What are the unique aspects or strengths of your research?

The core expertise of the laboratory lies in structural bioinformatics, coarse-grained elastic network models and molecular dynamics simulations. Our research is focused on studying the overall conformational dynamics of proteins in response to mutations or ligand binding. As part of our general methodology, we integrate large structural and biophysical experimental data to study functional mechanisms by comparing changes to protein flexibility and the overall conservation of dynamics.

How do you think the results of your research will benefit society or industry?

The methods refined and the results produced from our research can impact our fundamental understanding of proteins as flexible entities, with mechanical properties. As such, more work can deepen our understanding on how large assemblies impact catalytic function, how intermolecular interactions affect the intrinsic flexibility of a protein as well as the dynamic signatures that should be preserved when designing novel proteins. For example, one of our projects involves characterizing the dynamics of leukotriene alpha-4 hydrolase (LTA4H), an enzyme implicated in chronic inflammatory diseases, while another addresses the impact of mutations in the coiled-coil domain of STAT5B, a transcription factor implicated in growth deficiencies and cancer.

How is data science utilized in your research?

Data science is fundamental to our research.
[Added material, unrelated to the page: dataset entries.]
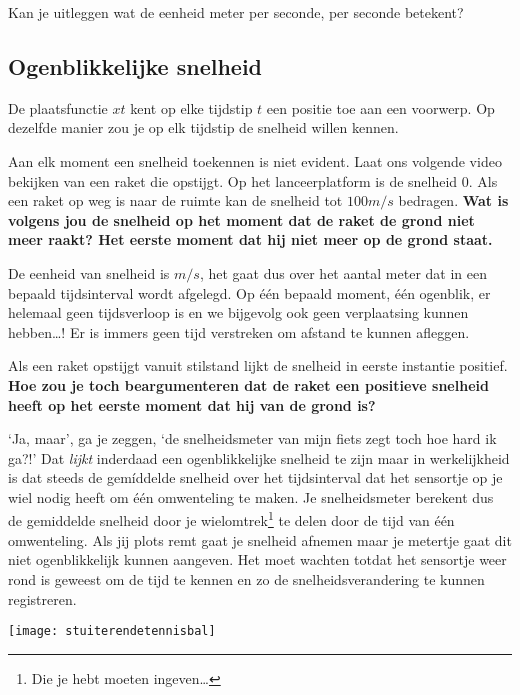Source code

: \documentclass{ximera}
\begin{document}
\begin{denkvraag}
Kan je uitleggen wat de eenheid meter per seconde, per seconde betekent? 
\end{denkvraag}

\subsection{Ogenblikkelijke snelheid}

De plaatsfunctie \(x{t}\) kent op elke tijdstip \(t\) een positie toe aan een voorwerp. Op dezelfde manier zou je op elk tijdstip de snelheid willen kennen. 

\begin{denkvraag}
Aan elk moment een snelheid toekennen is niet evident. Laat ons volgende video bekijken van een raket die opstijgt. Op het lanceerplatform is de snelheid \(0\). Als een raket op weg is naar de ruimte kan de snelheid tot \(100 m/s \) bedragen. \textbf{Wat is volgens jou de snelheid op het moment dat de raket de grond niet meer raakt? Het eerste moment dat hij niet meer op de grond staat.}
\end{denkvraag}

De eenheid van snelheid is \(m/s\), het gaat dus over het aantal meter dat in een bepaald tijds\-in\-ter\-val wordt afgelegd. Op \'e\'en bepaald moment, \'e\'en ogenblik, er helemaal geen tijdsverloop is en we bijgevolg ook geen verplaatsing kunnen hebben\ldots! Er is immers geen tijd verstreken om afstand te kunnen afleggen.

\begin{denkvraag}
Als een raket opstijgt vanuit stilstand lijkt de snelheid in eerste instantie positief. \textbf{Hoe zou je toch beargumenteren dat de raket een positieve snelheid heeft op het eerste moment dat hij van de grond is?}

\end{denkvraag}

`Ja, maar', ga je zeggen, `de snelheidsmeter van mijn fiets zegt toch hoe hard ik ga?!' Dat \emph{lijkt} inderdaad een ogenblikkelijke snelheid te zijn maar in werkelijkheid is dat steeds de gem\'iddelde snelheid over het \mbox{tijds}\-in\-ter\-val dat het sensortje op je wiel nodig heeft om \'e\'en omwenteling te maken. Je snelheidsmeter berekent dus de gemiddelde snelheid door je wielomtrek\footnote{Die je hebt moeten ingeven\ldots} te delen door de tijd van \'e\'en omwenteling. Als jij plots remt gaat je snelheid afnemen maar je metertje gaat dit niet ogenblikkelijk kunnen aangeven. Het moet wachten totdat het sensortje weer rond is geweest om de tijd te kennen en zo de snelheidsverandering te kunnen registreren.
\begin{image}

\texttt{[image: stuiterendetennisbal]}
\end{image}
\end{document}
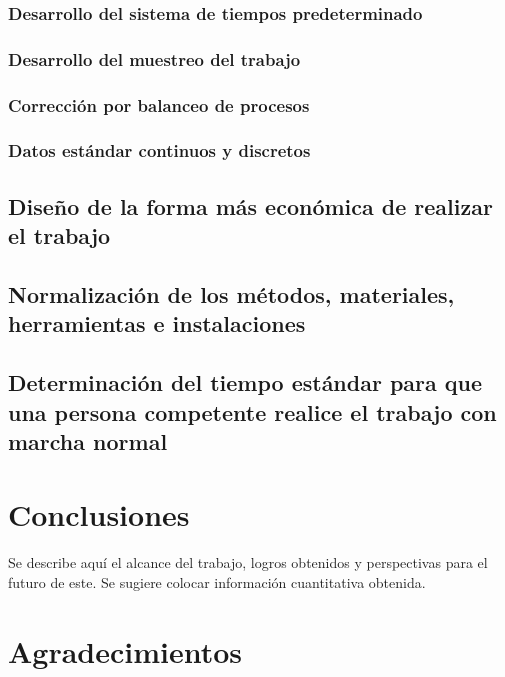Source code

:     \subsubsection{Desarrollo del sistema de tiempos predeterminado}
    \subsubsection{Desarrollo del muestreo del trabajo}
    \subsubsection{Corrección por balanceo de procesos}
    \subsubsection{Datos estándar continuos y discretos}
    \subsection{Diseño de la forma más económica de realizar el trabajo}
    
    \subsection{Normalización de los métodos, materiales, herramientas e instalaciones}
    
    \subsection{Determinación del tiempo estándar para que una persona competente realice el trabajo con marcha normal}
    
    
    \section{Conclusiones}
    
    Se describe aquí el alcance del trabajo, logros obtenidos y perspectivas para el futuro de este. Se sugiere colocar información cuantitativa obtenida.
    
    \section{Agradecimientos}
    
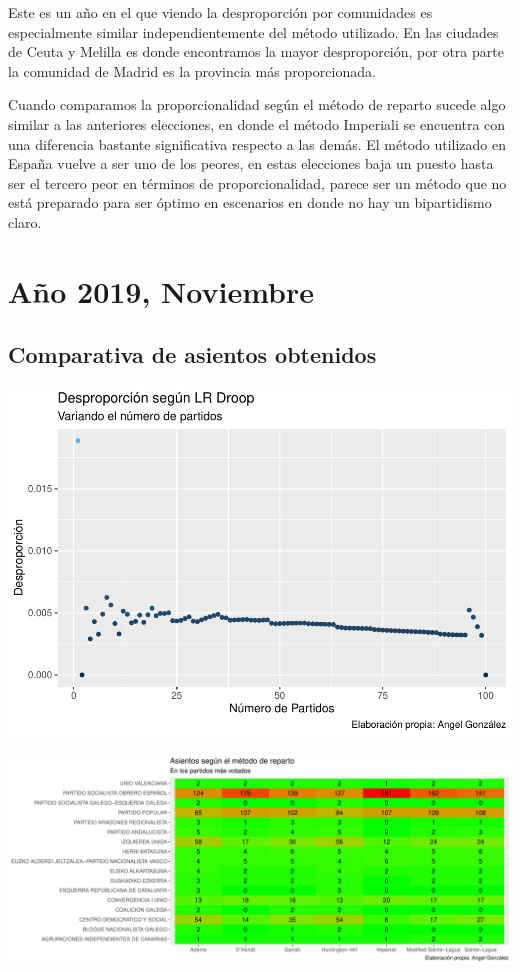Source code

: \documentclass[12pt,a4paper,]{book}
\numberwithin{dummy}{section}
\theoremstyle{ocrenumbox}
\theoremstyle{blacknumex}
\theoremstyle{blacknumbox}
\theoremstyle{ocrenum}
\theoremstyle{ocrenum}
\begin{document}
Este es un año en el que viendo la desproporción por comunidades es
especialmente similar independientemente del método utilizado. En las
ciudades de Ceuta y Melilla es donde encontramos la mayor desproporción,
por otra parte la comunidad de Madrid es la provincia más proporcionada.

Cuando comparamos la proporcionalidad según el método de reparto sucede
algo similar a las anteriores elecciones, en donde el método Imperiali
se encuentra con una diferencia bastante significativa respecto a las
demás. El método utilizado en España vuelve a ser uno de los peores, en
estas elecciones baja un puesto hasta ser el tercero peor en términos de
proporcionalidad, parece ser un método que no está preparado para ser
óptimo en escenarios en donde no hay un bipartidismo claro.

\hypertarget{auxf1o-2019-noviembre}{%
\section{Año 2019, Noviembre}\label{auxf1o-2019-noviembre}}

\hypertarget{comparativa-de-asientos-obtenidos-14}{%
\subsection{Comparativa de asientos
obtenidos}\label{comparativa-de-asientos-obtenidos-14}}

\begin{center}\includegraphics[width=1\linewidth]{figurasR/unnamed-chunk-47-1} \end{center}

\begin{center}\includegraphics[width=1\linewidth]{figurasR/unnamed-chunk-47-2} \end{center}
\end{document}
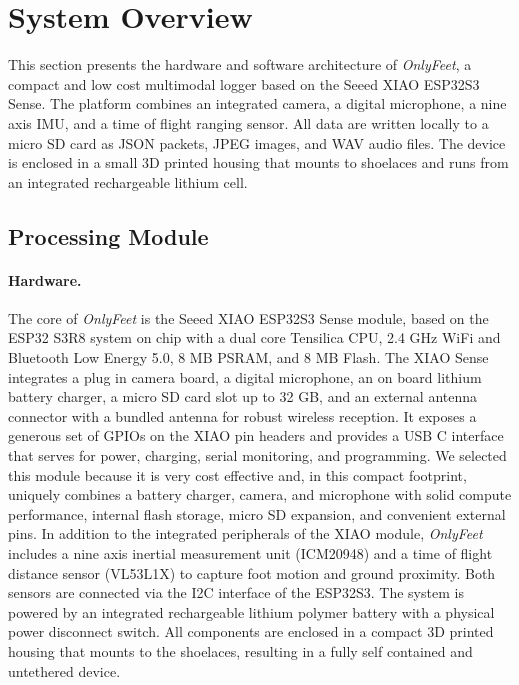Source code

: \documentclass[manuscript,review,anonymous]{acmart}
\begin{document}
\section{System Overview}
This section presents the hardware and software architecture of \textit{OnlyFeet}, a compact and low cost multimodal logger based on the Seeed XIAO ESP32S3 Sense. The platform combines an integrated camera, a digital microphone, a nine axis IMU, and a time of flight ranging sensor. All data are written locally to a micro SD card as JSON packets, JPEG images, and WAV audio files. The device is enclosed in a small 3D printed housing that mounts to shoelaces and runs from an integrated rechargeable lithium cell.

\subsection{Processing Module}
\paragraph{Hardware.}
The core of \textit{OnlyFeet} is the Seeed XIAO ESP32S3 Sense module, based on the ESP32 S3R8 system on chip with a dual core Tensilica CPU, 2.4 GHz WiFi and Bluetooth Low Energy 5.0, 8 MB PSRAM, and 8 MB Flash. The XIAO Sense integrates a plug in camera board, a digital microphone, an on board lithium battery charger, a micro SD card slot up to 32 GB, and an external antenna connector with a bundled antenna for robust wireless reception. It exposes a generous set of GPIOs on the XIAO pin headers and provides a USB C interface that serves for power, charging, serial monitoring, and programming. We selected this module because it is very cost effective and, in this compact footprint, uniquely combines a battery charger, camera, and microphone with solid compute performance, internal flash storage, micro SD expansion, and convenient external pins. In addition to the integrated peripherals of the XIAO module, \textit{OnlyFeet} includes a nine axis inertial measurement unit (ICM20948) and a time of flight distance sensor (VL53L1X) to capture foot motion and ground proximity. Both sensors are connected via the I2C interface of the ESP32S3. The system is powered by an integrated rechargeable lithium polymer battery with a physical power disconnect switch. All components are enclosed in a compact 3D printed housing that mounts to the shoelaces, resulting in a fully self contained and untethered device.
\end{document}

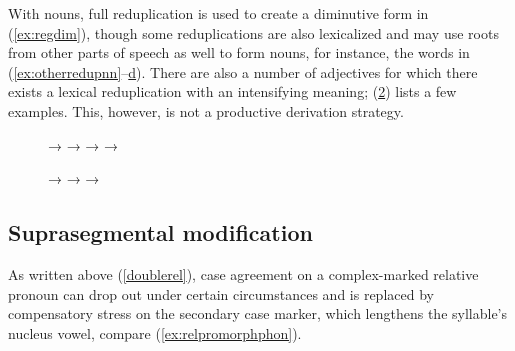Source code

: With nouns, full reduplication is used to create a diminutive
form in (\ref{ex:regdim}), though some reduplications are also lexicalized and
may use roots from other parts of speech as well to form nouns, for instance,
the words in (\ref{ex:otherredupnn}--\hyperref[ex:otherredupvb]{d}). There are
also a number of adjectives for which there exists a lexical reduplication with
an intensifying meaning; (\ref{ex:adjredup}) lists a few examples. This,
however, is not a productive derivation strategy.

\begin{figure}
\pex
	\a {}
		→ \label{ex:regdim}
	\a {}
		→ %
			\label{ex:otherredupnn}
	\a {}
		→  
			\label{ex:otherredupadj}
	\a {} → 
			\label{ex:otherredupvb}
\xe
\end{figure}

\begin{figure}
\pex\label{ex:adjredup}
	\a {}
		→ 
	\a {}
		→ 
	\a {}
		→ 
\xe
\end{figure}


\subsection{Suprasegmental modification}

As written above (\autoref{doublerel}), case agreement on a complex-marked
relative pronoun can drop out under certain
circumstances and is replaced by compensatory stress on the secondary case
marker, which lengthens the syllable's nucleus vowel, compare
(\ref{ex:relpromorphphon}).

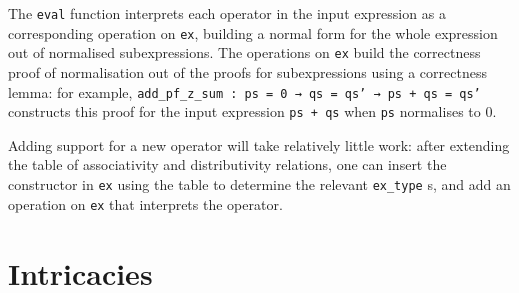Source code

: \documentclass{llncs}
\newcommand{\lean}[1]{\texttt{#1}\xspace} %
\newcommand{\ex}{\lean{ex}}
\newcommand{\ring}{\lean{ring}}
\newcommand{\ringexp}{\lean{ring\_exp}}
\begin{document}
The \lean{eval} function interprets each operator in the input expression as a corresponding operation on \ex,
building a normal form for the whole expression out of normalised subexpressions.
The operations on \ex build the correctness proof of normalisation out of the proofs for subexpressions
using a correctness lemma: for example, \lean{add\_pf\_z\_sum : ps = 0 → qs = qs' → ps + qs = qs'} constructs this proof for the input expression \lean{ps + qs} when \lean{ps} normalises to $0$.

Adding support for a new operator will take relatively little work:
after extending the table of associativity and distributivity relations,
one can insert the constructor in \ex using the table to determine the relevant \lean{ex\_type}s,
and add an operation on \ex that interprets the operator.


\section{Intricacies}
\end{document}
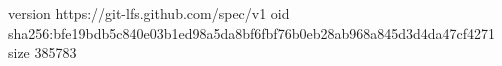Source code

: version https://git-lfs.github.com/spec/v1
oid sha256:bfe19bdb5c840e03b1ed98a5da8bf6fbf76b0eb28ab968a845d3d4da47cf4271
size 385783
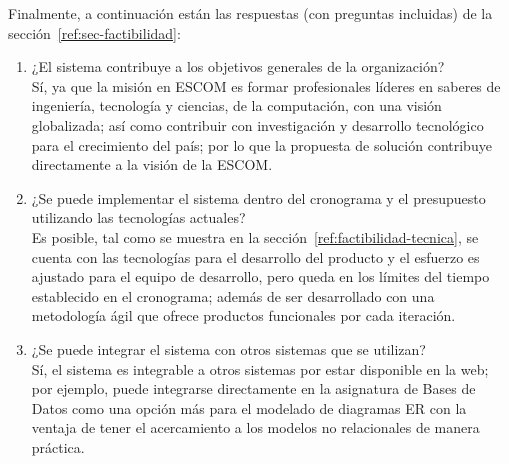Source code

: Finalmente, a continuación están las respuestas (con preguntas incluidas) de la sección~\ref{ref:sec-factibilidad}:


\begin{enumerate}
    \item ¿El sistema contribuye a los objetivos generales de la organización?\\ Sí, ya que la misión en ESCOM es formar profesionales líderes en saberes de ingeniería, tecnología y ciencias, de la computación, con una visión globalizada; así como contribuir con investigación y desarrollo tecnológico para el crecimiento del país; por lo que la propuesta de solución contribuye directamente a la visión de la ESCOM.
    \item ¿Se puede implementar el sistema dentro del cronograma y el presupuesto utilizando las tecnologías actuales? \\Es posible, tal como se muestra en la sección~\ref{ref:factibilidad-tecnica}, se cuenta con las tecnologías para el desarrollo del producto y el esfuerzo es ajustado para el equipo de desarrollo, pero queda en los límites del tiempo establecido en el cronograma; además de ser desarrollado con una metodología ágil que ofrece productos funcionales por cada iteración.
    \item ¿Se puede integrar el sistema con otros sistemas que se utilizan?\\ Sí, el sistema es integrable a otros sistemas por estar disponible en la web; por ejemplo, puede integrarse directamente en la asignatura de Bases de Datos como una opción más para el modelado de diagramas ER con la ventaja de tener el acercamiento a los modelos no relacionales de manera práctica.
\end{enumerate}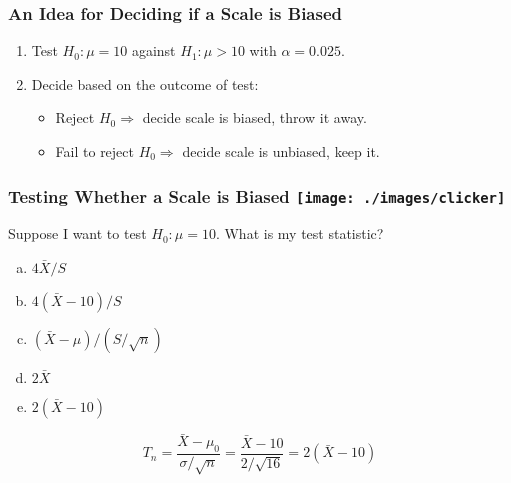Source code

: \begin{frame}
	\frametitle{An Idea for Deciding if a Scale is Biased}

\begin{enumerate}
	\item Test $H_0 \colon \mu = 10$ against $H_1\colon \mu > 10$ with $\alpha =0.025$.
	\item Decide based on the outcome of test:
		\begin{itemize}
	\item Reject $H_0 \Rightarrow$ decide scale is biased, throw it away.
	\item Fail to reject $H_0 \Rightarrow$ decide scale is unbiased, keep it.
			\end{itemize}	
\end{enumerate}

\end{frame}
\begin{frame}[t]
	\frametitle{Testing Whether a Scale is Biased \hfill \texttt{[image: ./images/clicker]}}

	\vspace{2em}

	Suppose I want to test $H_0\colon \mu = 10$. What is my test statistic? 

	\vspace{1em}

	\begin{enumerate}[(a)]
		\item $4\bar{X}/S$  
		\item $4(\bar{X} - 10)/S$
		\item $(\bar{X} - \mu)/(S/\sqrt{n})$
		\item $2 \bar{X}$
		\item $2(\bar{X} - 10)$ 
	\end{enumerate}

	\pause
	\alert{$$T_n = \frac{\bar{X} - \mu_0}{\sigma/\sqrt{n}} = \frac{\bar{X} - 10}{2/\sqrt{16}} = 2(\bar{X} - 10)$$}
\end{frame}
From the assembly of structural data that is publicly available in the Protein DataBank (PDBj) to the calculation of normal modes from elastic network models derived from protein structures, and dimension reduction when analyzing vast amounts of molecular dynamics simulations data, data science is part of our daily routine!

Please share examples of collaborative research or the potential for future collaborations.
Currently the laboratory is engaged in collaborations internally at IPR, domestically and internationally.

1. Cryo-EM determination of leukotriene alpha-4 hydrolase and comparative molecular dynamics analysis (internal; Laboratory for High Resolution Cryo-EM, PDBj)
2. Analysis of alpha-helical flexibility in Globin-like proteins (internal; Laboratory for Protein Design)
3. Impact of mutations in the coiled-coil domain of STAT5B on nuclear localization (domestic; WPI-PRIMe, Osaka University)
4. Coupled motions of PAS domains in CLOCK proteins (international; Indian Institute of Technology, Gandhinagar, India)

What are the prospects and goals for your research?

We aim to promote the inclusion of dynamics in the large-scale analysis of proteins, to better understand their functional behavior and improve predictive power.